Cartoning machines can be sub-divided into two basic types:
Vertical cartooning machines
Horizontal cartooning machines
A carton machine will pick up a single piece from a stack of fold carton and then get it to stand up straight, or erect. The machine will fill it with a product or a number of products horizontally through an end that is open, and then close it by tucking an end flap of the carton or putting on glue or adhesive. It is not that hard to understand, but for those who aren’t involved in the cartoning field, it can be a little tricky to understand if they haven’t seen one first-hand in action. The product can be pushed into the carton with either pressurized air or with a mechanical sleeve. Technology is always changing, and newer, better, and more economical ways of doing the same job are always coming out. However, for a number of applications, the products are inserted into the carton by hand. A cartoning machine is often used for packaging sundry goods, cosmetics, confectionary, foodstuffs, etc.

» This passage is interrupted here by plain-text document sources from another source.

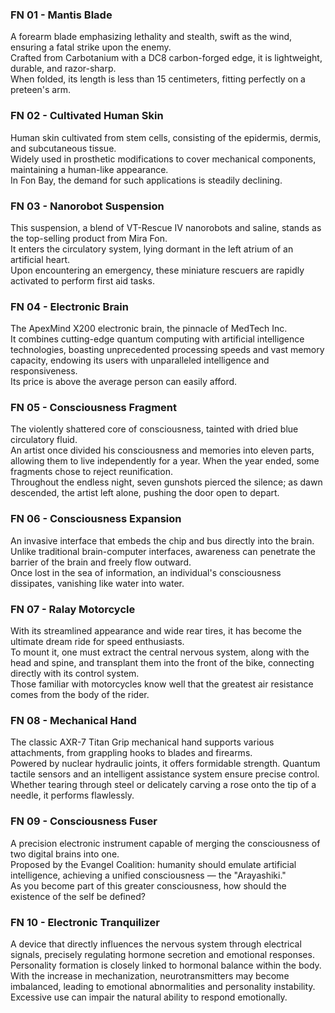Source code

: ### FN 01 - Mantis Blade
A forearm blade emphasizing lethality and stealth, swift as the wind, ensuring a fatal strike upon the enemy. <br>
Crafted from Carbotanium with a DC8 carbon-forged edge, it is lightweight, durable, and razor-sharp. <br>
When folded, its length is less than 15 centimeters, fitting perfectly on a preteen's arm.

### FN 02 - Cultivated Human Skin
Human skin cultivated from stem cells, consisting of the epidermis, dermis, and subcutaneous tissue. <br>
Widely used in prosthetic modifications to cover mechanical components, maintaining a human-like appearance. <br>
In Fon Bay, the demand for such applications is steadily declining.

### FN 03 - Nanorobot Suspension
This suspension, a blend of VT-Rescue IV nanorobots and saline, stands as the top-selling product from Mira Fon. <br>
It enters the circulatory system, lying dormant in the left atrium of an artificial heart. <br>
Upon encountering an emergency, these miniature rescuers are rapidly activated to perform first aid tasks.

### FN 04 - Electronic Brain
The ApexMind X200 electronic brain, the pinnacle of MedTech Inc. <br>
It combines cutting-edge quantum computing with artificial intelligence technologies, boasting unprecedented processing speeds and vast memory capacity, endowing its users with unparalleled intelligence and responsiveness. <br> 
Its price is above the average person can easily afford.

### FN 05 - Consciousness Fragment
The violently shattered core of consciousness, tainted with dried blue circulatory fluid. <br>
An artist once divided his consciousness and memories into eleven parts, allowing them to live independently for a year. When the year ended, some fragments chose to reject reunification. <br>
Throughout the endless night, seven gunshots pierced the silence; as dawn descended, the artist left alone, pushing the door open to depart.

### FN 06 - Consciousness Expansion
An invasive interface that embeds the chip and bus directly into the brain. <br>
Unlike traditional brain-computer interfaces, awareness can penetrate the barrier of the brain and freely flow outward. <br>
Once lost in the sea of information, an individual's consciousness dissipates, vanishing like water into water.

### FN 07 - Ralay Motorcycle
With its streamlined appearance and wide rear tires, it has become the ultimate dream ride for speed enthusiasts. <br>
To mount it, one must extract the central nervous system, along with the head and spine, and transplant them into the front of the bike, connecting directly with its control system. <br>
Those familiar with motorcycles know well that the greatest air resistance comes from the body of the rider.


### FN 08 - Mechanical Hand
The classic AXR-7 Titan Grip mechanical hand supports various attachments, from grappling hooks to blades and firearms. <br> 
Powered by nuclear hydraulic joints, it offers formidable strength. Quantum tactile sensors and an intelligent assistance system ensure precise control. <br>
Whether tearing through steel or delicately carving a rose onto the tip of a needle, it performs flawlessly.

### FN 09 - Consciousness Fuser
A precision electronic instrument capable of merging the consciousness of two digital brains into one. <br> 
Proposed by the Evangel Coalition: humanity should emulate artificial intelligence, achieving a unified consciousness — the "Arayashiki." <br>
As you become part of this greater consciousness, how should the existence of the self be defined?

### FN 10 - Electronic Tranquilizer
A device that directly influences the nervous system through electrical signals, precisely regulating hormone secretion and emotional responses. <br>
Personality formation is closely linked to hormonal balance within the body. With the increase in mechanization, neurotransmitters may become imbalanced, leading to emotional abnormalities and personality instability. <br>
Excessive use can impair the natural ability to respond emotionally.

A cartoning machine which produces a folded carton, fills it up with a product or several products vertically through an end that is open, and then closes it by tucking in the end flap and applying glue or adhesive, is called an end-load vertical cartoning machine. Cartoning machines are used on a regular basis for packaging medicine, confectionary, cosmetics, etc.
Packaging Machine is a device designed for the assembly of unit loads from individual items. Usually a part of automated assembly lines, packaging machines are the final step in the manufacturing process and the first step in the transportation process. They may be automatic or semiautomatic and can handle materials packaged in rigid, semirigid, or soft containers and materials not packaged in containers, such as metal castings, sheet metal, rolled metal sections, and lumber. The machines can be set up to handle items of a given standard size or items within the same range of standard sizes, with the necessary adjustments being made either manually or automatically. They can be used to make up unit loads on auxiliary devices, such as pallets or skids. There are machines that only assemble loads, and there are machines that both assemble and break up loads.